= Andreea Erciulescu =

Romanian statistician

Andreea Luisa Erciulescu is a Romanian statistician who has worked in agricultural and official statistics, small area estimation, and survey methodology. She is an associate vice president for statistics and data science at Westat.

==Education and career==
Erciulescu majored in mathematics at Colorado State University, supported by a scholarship from the Romanian government and graduating in 2011. During her studies there, she discovered an interest in statistics, and won in 2010 an AMS undergraduate poster presentation award for Solving Kakuro Puzzles.
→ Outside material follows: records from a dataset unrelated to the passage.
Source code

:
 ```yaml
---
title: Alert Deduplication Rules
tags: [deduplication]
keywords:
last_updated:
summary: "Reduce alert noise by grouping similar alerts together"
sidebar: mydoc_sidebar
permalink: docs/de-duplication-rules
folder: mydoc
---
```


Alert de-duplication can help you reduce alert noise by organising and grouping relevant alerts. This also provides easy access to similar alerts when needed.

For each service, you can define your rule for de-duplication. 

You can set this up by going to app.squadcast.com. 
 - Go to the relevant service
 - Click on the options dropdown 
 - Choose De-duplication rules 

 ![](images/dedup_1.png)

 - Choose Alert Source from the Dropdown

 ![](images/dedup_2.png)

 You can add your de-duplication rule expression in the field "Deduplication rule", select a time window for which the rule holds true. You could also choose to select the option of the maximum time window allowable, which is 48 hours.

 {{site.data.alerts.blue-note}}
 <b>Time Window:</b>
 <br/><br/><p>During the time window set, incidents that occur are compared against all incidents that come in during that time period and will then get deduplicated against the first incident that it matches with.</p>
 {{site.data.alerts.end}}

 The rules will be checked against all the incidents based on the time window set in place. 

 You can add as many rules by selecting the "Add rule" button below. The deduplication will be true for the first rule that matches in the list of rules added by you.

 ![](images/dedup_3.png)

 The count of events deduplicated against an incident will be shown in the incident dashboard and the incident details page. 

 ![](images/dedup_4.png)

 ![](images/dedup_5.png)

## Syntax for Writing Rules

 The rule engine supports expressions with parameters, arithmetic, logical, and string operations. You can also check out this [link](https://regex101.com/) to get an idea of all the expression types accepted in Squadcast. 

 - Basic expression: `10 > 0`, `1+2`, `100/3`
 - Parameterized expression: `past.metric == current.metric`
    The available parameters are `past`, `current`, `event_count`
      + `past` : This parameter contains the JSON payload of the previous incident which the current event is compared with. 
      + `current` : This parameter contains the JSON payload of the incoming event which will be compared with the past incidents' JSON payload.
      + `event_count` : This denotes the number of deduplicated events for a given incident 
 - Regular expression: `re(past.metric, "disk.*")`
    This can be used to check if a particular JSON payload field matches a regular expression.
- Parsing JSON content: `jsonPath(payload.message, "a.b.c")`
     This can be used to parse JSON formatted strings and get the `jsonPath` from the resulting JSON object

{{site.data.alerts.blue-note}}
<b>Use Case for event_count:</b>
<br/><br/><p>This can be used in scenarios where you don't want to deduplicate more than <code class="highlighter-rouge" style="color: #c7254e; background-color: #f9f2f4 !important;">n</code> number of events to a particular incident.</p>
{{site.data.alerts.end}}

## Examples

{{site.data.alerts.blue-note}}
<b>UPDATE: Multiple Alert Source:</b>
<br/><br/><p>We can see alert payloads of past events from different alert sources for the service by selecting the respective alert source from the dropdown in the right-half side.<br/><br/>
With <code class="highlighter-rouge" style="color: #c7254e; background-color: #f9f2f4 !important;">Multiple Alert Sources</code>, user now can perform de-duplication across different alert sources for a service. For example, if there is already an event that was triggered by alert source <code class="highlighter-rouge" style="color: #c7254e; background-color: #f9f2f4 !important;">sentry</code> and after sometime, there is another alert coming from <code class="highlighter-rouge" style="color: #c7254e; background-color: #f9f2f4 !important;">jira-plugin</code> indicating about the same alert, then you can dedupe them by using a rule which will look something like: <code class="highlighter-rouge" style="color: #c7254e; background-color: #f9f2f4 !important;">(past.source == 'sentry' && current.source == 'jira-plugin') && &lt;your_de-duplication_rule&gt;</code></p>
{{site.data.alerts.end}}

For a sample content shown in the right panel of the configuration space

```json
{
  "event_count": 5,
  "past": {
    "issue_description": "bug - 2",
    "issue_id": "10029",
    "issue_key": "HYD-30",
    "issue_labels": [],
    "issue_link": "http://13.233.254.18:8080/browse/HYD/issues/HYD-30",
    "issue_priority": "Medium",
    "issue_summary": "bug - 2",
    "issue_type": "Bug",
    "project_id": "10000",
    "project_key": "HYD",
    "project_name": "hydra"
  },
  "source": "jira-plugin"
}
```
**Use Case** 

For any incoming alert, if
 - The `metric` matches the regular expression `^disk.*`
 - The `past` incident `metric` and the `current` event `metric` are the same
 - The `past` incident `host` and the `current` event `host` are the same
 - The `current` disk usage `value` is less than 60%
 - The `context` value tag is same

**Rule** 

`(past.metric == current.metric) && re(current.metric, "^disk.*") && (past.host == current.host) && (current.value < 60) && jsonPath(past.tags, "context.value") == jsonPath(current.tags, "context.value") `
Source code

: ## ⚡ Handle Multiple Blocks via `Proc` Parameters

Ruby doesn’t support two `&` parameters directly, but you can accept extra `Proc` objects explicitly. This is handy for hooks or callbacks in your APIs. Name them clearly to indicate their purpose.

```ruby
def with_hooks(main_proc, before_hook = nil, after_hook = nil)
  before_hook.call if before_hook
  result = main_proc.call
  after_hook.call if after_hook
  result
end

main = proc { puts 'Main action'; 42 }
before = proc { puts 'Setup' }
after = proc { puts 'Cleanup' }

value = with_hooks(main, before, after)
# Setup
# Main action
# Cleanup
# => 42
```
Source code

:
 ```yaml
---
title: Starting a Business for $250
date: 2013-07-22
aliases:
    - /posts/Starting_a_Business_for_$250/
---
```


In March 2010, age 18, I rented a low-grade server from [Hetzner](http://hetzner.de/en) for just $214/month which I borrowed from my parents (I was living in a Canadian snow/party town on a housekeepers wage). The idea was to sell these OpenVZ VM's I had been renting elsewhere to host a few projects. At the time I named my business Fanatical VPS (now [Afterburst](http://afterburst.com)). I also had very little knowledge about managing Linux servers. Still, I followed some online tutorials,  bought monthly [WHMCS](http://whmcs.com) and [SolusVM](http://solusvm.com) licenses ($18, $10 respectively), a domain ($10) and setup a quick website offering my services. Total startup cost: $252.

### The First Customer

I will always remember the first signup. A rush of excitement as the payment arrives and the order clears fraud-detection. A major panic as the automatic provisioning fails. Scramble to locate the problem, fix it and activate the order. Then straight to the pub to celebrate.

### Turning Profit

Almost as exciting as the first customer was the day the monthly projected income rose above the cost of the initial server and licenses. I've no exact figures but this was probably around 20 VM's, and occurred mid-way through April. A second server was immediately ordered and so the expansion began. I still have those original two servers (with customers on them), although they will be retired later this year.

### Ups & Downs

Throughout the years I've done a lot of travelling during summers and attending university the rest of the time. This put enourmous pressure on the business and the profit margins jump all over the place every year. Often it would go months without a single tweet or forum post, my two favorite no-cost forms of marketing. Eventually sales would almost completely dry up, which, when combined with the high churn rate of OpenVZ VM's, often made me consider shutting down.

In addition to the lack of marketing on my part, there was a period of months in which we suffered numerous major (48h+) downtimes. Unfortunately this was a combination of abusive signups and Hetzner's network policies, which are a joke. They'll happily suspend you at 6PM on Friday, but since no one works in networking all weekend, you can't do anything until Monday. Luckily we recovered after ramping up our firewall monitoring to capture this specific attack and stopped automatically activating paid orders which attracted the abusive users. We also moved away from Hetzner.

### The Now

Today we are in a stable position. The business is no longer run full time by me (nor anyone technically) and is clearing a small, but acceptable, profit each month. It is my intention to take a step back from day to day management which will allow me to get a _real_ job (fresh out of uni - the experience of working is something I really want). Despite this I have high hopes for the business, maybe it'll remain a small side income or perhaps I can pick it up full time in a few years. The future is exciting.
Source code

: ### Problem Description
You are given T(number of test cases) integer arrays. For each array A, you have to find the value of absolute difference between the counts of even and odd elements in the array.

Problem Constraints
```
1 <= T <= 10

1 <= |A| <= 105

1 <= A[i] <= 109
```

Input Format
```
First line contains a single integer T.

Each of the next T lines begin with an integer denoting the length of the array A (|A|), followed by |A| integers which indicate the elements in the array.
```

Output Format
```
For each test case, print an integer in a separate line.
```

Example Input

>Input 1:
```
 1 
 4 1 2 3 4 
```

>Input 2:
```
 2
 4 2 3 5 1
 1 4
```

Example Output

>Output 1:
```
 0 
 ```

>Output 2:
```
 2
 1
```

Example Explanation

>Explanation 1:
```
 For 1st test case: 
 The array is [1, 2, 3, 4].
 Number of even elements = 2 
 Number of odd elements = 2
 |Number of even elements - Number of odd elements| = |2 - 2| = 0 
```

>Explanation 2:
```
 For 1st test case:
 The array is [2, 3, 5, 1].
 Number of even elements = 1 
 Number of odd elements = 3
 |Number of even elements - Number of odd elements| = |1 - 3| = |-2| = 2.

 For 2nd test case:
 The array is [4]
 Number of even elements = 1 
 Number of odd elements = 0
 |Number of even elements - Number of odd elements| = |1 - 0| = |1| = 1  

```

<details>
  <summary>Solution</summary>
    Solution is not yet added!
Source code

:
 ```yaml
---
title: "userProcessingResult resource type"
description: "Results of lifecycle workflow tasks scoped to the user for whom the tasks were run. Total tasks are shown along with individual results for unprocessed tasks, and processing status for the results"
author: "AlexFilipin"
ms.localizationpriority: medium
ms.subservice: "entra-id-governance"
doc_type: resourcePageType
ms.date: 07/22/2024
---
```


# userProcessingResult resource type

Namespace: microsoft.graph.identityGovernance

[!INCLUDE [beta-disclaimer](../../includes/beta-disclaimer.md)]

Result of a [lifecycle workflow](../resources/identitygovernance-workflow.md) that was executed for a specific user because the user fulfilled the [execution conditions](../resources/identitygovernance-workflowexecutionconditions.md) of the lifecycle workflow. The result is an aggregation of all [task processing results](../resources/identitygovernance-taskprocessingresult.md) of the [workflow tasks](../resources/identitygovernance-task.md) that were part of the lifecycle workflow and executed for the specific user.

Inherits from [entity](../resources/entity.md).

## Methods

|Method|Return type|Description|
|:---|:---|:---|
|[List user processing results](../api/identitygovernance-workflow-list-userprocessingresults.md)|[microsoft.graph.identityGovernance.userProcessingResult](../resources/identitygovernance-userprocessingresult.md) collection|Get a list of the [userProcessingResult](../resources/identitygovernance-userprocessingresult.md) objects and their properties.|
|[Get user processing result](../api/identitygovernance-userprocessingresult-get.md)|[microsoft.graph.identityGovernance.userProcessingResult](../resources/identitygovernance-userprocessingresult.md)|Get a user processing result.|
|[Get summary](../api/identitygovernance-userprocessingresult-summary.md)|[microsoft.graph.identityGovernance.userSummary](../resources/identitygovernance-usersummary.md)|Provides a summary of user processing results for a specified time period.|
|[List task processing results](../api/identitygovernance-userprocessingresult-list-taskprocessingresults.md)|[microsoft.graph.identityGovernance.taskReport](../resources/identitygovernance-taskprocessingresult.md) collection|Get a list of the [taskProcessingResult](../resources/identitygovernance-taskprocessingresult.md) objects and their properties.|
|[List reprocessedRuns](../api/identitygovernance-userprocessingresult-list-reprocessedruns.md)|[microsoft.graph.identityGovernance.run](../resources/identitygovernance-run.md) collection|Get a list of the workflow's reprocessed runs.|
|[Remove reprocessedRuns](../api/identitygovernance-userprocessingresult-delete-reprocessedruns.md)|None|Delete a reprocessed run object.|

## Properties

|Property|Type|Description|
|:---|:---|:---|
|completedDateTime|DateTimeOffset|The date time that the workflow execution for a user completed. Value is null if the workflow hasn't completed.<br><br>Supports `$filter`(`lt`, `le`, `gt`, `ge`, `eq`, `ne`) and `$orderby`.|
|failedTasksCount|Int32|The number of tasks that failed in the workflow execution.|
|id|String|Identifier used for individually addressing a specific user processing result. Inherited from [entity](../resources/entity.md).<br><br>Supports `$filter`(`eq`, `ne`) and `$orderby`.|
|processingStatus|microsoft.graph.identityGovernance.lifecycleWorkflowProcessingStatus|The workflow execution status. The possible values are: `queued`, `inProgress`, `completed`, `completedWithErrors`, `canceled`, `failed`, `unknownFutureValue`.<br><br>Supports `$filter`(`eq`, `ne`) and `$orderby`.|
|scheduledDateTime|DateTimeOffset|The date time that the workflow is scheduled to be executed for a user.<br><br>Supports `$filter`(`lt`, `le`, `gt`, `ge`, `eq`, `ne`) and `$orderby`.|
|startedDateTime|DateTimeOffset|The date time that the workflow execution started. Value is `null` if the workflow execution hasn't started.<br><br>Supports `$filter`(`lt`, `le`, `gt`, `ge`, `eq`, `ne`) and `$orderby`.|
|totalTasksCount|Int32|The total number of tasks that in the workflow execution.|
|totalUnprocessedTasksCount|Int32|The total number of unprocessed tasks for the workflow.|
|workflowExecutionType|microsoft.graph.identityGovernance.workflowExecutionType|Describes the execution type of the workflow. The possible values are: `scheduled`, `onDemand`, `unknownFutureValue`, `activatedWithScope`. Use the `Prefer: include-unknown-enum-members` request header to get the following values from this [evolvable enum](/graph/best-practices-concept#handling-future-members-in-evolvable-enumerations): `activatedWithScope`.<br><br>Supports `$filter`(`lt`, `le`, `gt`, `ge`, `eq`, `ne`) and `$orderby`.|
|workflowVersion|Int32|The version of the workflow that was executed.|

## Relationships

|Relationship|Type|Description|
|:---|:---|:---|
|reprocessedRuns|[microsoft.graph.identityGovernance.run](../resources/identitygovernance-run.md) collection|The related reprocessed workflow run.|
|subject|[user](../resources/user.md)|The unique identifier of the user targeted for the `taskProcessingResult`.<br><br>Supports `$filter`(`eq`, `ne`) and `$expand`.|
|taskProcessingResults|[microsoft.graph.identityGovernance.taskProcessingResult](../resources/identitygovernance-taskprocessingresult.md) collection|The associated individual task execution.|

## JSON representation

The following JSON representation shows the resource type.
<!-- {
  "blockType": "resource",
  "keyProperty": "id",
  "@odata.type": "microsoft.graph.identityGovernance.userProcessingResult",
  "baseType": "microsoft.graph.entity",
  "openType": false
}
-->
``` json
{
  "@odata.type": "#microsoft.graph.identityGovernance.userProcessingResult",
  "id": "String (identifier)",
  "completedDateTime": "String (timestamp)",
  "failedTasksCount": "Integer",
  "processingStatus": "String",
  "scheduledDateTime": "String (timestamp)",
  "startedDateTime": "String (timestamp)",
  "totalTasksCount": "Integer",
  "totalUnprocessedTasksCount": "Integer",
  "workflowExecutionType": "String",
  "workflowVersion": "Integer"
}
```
She continued at Iowa State University for graduate study in statistics, where she received a master's degree and completed her Ph.D., in 2015. Her dissertation, Small area prediction based on unit level models when the covariate mean is measured with error, was supervised by Wayne Fuller.

She was a postdoctoral researcher at the National Institute of Statistical Sciences from 2015 to 2018, working there on projects associated with the National Agricultural Statistics Service. In 2018 she moved to Westat as a senior statistician, and has since become a vice president.

==Recognition==
Erciulescu is an Elected Member of the International Statistical Institute. She was elected to the 2025 class of Fellows of the American Statistical Association.

She was a third-place recipient of the 2022 Prize for Young Statisticians of the International Association for Official Statistics, the first US-based statistician to receive this award.